=== WHAT IS EXPECTED ===
The answer must be every line below that contains the string "docs".

=== MATERIAL SHOWN ===
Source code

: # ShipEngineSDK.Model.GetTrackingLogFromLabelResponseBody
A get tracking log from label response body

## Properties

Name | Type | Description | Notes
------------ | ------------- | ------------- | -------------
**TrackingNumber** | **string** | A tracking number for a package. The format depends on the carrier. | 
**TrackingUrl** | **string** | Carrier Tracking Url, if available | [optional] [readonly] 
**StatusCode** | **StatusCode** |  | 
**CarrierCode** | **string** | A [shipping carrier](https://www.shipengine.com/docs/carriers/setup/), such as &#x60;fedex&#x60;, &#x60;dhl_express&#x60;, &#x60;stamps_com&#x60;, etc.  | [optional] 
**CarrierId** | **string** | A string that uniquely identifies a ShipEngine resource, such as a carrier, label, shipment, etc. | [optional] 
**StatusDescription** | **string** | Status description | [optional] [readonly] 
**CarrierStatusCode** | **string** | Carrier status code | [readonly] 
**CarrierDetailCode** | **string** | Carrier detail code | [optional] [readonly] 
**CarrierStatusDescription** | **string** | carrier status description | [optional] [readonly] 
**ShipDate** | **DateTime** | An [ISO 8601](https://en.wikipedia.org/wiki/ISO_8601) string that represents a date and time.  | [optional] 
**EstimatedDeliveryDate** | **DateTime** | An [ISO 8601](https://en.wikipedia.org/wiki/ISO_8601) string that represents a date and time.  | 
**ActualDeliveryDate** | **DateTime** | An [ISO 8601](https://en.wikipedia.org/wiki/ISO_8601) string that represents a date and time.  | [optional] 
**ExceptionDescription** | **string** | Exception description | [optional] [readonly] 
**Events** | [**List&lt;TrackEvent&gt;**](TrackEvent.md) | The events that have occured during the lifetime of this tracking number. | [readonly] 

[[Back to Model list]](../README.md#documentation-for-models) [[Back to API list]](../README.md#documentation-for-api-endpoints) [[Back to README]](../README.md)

* * *

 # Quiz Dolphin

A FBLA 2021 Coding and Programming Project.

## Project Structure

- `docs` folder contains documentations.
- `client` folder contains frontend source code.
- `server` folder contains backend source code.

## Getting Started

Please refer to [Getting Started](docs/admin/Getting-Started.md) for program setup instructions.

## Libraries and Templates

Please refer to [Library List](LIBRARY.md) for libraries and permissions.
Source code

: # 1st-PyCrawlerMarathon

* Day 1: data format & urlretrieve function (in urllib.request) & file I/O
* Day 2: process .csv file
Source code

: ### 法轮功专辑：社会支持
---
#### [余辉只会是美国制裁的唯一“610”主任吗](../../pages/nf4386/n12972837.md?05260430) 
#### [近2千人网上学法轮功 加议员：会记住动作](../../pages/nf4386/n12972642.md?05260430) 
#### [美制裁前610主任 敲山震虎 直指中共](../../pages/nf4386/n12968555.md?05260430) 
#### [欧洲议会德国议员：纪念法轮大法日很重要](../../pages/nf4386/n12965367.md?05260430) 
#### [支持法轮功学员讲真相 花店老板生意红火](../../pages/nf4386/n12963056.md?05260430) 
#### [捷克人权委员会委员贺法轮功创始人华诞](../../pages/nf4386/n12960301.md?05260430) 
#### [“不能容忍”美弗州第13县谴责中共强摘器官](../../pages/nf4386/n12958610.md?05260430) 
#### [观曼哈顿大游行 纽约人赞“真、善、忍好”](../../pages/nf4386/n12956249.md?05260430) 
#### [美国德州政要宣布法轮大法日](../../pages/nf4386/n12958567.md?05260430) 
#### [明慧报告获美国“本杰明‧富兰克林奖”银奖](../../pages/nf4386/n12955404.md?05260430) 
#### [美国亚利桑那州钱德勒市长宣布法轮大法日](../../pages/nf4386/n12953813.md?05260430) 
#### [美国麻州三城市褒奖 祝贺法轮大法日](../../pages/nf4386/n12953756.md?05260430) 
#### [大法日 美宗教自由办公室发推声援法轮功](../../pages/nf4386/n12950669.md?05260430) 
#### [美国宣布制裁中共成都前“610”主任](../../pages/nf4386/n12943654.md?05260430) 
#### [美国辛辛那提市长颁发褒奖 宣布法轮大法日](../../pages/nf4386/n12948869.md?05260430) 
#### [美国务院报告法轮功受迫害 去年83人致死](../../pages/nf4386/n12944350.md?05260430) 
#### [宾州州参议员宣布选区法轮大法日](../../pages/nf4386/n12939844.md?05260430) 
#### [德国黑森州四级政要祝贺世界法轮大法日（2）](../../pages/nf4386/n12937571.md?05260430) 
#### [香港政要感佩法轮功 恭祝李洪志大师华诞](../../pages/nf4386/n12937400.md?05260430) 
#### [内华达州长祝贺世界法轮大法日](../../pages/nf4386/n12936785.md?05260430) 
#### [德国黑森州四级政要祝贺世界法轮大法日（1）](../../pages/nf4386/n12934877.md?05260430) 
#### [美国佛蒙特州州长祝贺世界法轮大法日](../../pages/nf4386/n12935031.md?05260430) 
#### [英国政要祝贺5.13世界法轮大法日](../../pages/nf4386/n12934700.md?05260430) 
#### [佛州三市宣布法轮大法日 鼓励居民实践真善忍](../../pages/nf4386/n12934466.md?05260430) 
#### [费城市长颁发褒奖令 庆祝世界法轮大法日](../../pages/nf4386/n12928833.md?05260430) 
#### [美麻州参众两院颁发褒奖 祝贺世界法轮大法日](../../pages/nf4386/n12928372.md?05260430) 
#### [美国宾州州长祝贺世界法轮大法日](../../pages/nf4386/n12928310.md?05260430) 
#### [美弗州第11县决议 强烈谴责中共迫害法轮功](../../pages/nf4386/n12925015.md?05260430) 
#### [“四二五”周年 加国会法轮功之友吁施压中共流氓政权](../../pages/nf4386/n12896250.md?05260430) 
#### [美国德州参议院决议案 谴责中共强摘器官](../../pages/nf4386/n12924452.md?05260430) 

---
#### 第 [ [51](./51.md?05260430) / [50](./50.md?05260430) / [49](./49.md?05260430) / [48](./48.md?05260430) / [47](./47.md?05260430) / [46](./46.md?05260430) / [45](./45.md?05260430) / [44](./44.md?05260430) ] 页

=== EXERCISE ANSWER ===
**CarrierCode** | **string** | A [shipping carrier](https://www.shipengine.com/docs/carriers/setup/), such as &#x60;fedex&#x60;, &#x60;dhl_express&#x60;, &#x60;stamps_com&#x60;, etc.  | [optional] 
- `docs` folder contains documentations.
Please refer to [Getting Started](docs/admin/Getting-Started.md) for program setup instructions.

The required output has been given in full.